Chinese astronauts on the Tiangong Space Station cooked chicken wings and steaks in orbit for the first time using a new hot‑air oven. The flame‑free, smokeless unit reaches about 375°F and can prepare wings in roughly 28 minutes, while meeting strict safety and filtration requirements. The appliance expands a menu of nearly 200 items and complements onboard vegetable growing during the six‑month Shenzhou‑21 mission, advancing crew comfort and long‑duration life‑support capabilities.
First 'Barbecue' in Orbit: Tiangong Crew Cooks Chicken Wings and Steaks with New Hot‑Air Oven
Chinese astronauts on the Tiangong Space Station cooked chicken wings and steaks in orbit for the first time using a new hot‑air oven. The flame‑free, smokeless unit reaches about 375°F and can prepare wings in roughly 28 minutes, while meeting strict safety and filtration requirements. The appliance expands a menu of nearly 200 items and complements onboard vegetable growing during the six‑month Shenzhou‑21 mission, advancing crew comfort and long‑duration life‑support capabilities.

Imagine the smell of barbecue—while orbiting Earth
Chinese astronauts aboard the Tiangong Space Station have, for the first time, cooked chicken wings and steaks in orbit using a newly delivered hot‑air oven. The milestone blends practical engineering with a small but meaningful boost to crew morale: familiar, freshly cooked food in microgravity.
How the oven works in microgravity
Open flames are strictly prohibited on spacecraft, so the oven is a smokeless, oil‑free appliance that deliberately circulates hot air to compensate for the fact that heat doesn’t rise in microgravity. It incorporates precise temperature control, residue collection and filtration systems to meet the station’s strict safety and air‑quality standards, and it’s designed to operate within the space station’s power limits.

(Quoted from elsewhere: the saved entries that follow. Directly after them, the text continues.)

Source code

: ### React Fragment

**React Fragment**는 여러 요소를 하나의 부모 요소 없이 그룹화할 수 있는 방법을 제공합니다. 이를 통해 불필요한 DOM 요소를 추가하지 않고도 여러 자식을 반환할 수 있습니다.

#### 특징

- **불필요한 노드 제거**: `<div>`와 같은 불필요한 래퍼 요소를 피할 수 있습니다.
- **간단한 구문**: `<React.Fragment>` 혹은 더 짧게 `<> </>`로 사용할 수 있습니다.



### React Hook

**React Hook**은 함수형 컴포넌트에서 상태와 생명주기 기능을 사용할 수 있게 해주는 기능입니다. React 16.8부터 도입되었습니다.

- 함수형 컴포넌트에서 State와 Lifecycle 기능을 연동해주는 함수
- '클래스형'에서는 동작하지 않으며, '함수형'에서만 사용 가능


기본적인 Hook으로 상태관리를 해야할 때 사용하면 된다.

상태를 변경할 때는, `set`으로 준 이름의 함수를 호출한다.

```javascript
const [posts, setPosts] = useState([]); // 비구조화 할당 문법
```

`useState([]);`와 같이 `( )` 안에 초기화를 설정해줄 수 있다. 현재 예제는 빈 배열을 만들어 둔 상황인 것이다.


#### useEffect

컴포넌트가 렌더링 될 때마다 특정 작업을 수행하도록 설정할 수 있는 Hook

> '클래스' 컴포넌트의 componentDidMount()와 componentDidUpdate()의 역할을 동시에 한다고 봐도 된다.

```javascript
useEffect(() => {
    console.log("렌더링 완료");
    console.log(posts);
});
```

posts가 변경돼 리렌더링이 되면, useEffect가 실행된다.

Performance and comparison
Officials say the unit reaches roughly 375°F, allowing it to cook significantly faster than earlier prototypes. Chinese authorities report chicken wings can be ready in about 28 minutes, a dramatic improvement over NASA’s 2020 prototype cookie oven, which required more than two hours to bake a single item.
Why this matters
Space food has come a long way since the Gemini and Apollo eras, when crews relied on freeze‑dried cubes and rehydrated pouches and even avoided bread because crumbs can damage equipment or harm crewmembers. Tiangong’s galley now offers nearly 200 menu items, including nuts, cakes and fresh produce. The new oven complements life‑support and habitability advances: crew members are growing lettuce, cherry tomatoes and sweet potatoes in an onboard vegetable garden and can now turn some of those harvests into cooked meals.

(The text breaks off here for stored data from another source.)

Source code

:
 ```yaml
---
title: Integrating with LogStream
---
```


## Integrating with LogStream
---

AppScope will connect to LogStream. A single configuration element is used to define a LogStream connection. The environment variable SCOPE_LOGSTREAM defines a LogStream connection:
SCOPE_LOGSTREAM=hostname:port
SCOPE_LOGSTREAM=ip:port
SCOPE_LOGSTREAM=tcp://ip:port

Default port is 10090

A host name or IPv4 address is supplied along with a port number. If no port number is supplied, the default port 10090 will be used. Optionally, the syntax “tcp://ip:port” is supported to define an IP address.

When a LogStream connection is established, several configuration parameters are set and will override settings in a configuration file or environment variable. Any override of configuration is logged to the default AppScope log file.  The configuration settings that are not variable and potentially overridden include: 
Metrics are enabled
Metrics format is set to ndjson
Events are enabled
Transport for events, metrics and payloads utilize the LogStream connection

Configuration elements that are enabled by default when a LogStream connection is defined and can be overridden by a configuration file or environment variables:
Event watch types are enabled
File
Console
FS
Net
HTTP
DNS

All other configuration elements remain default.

“The aroma of chicken wings in orbit is a small but tangible step toward making long‑duration life in space feel more like home.”
The oven’s arrival came with the Shenzhou‑21 mission, which delivered a crew for a six‑month stay to test technologies, run experiments and extend China’s sustained human presence in low Earth orbit. Beyond comfort, developments like this support long‑term crew health, morale and the logistics of extended missions.
For now, a floating chicken wing is a first for humanity—and a reminder that even in orbit, people still crave the flavors of home.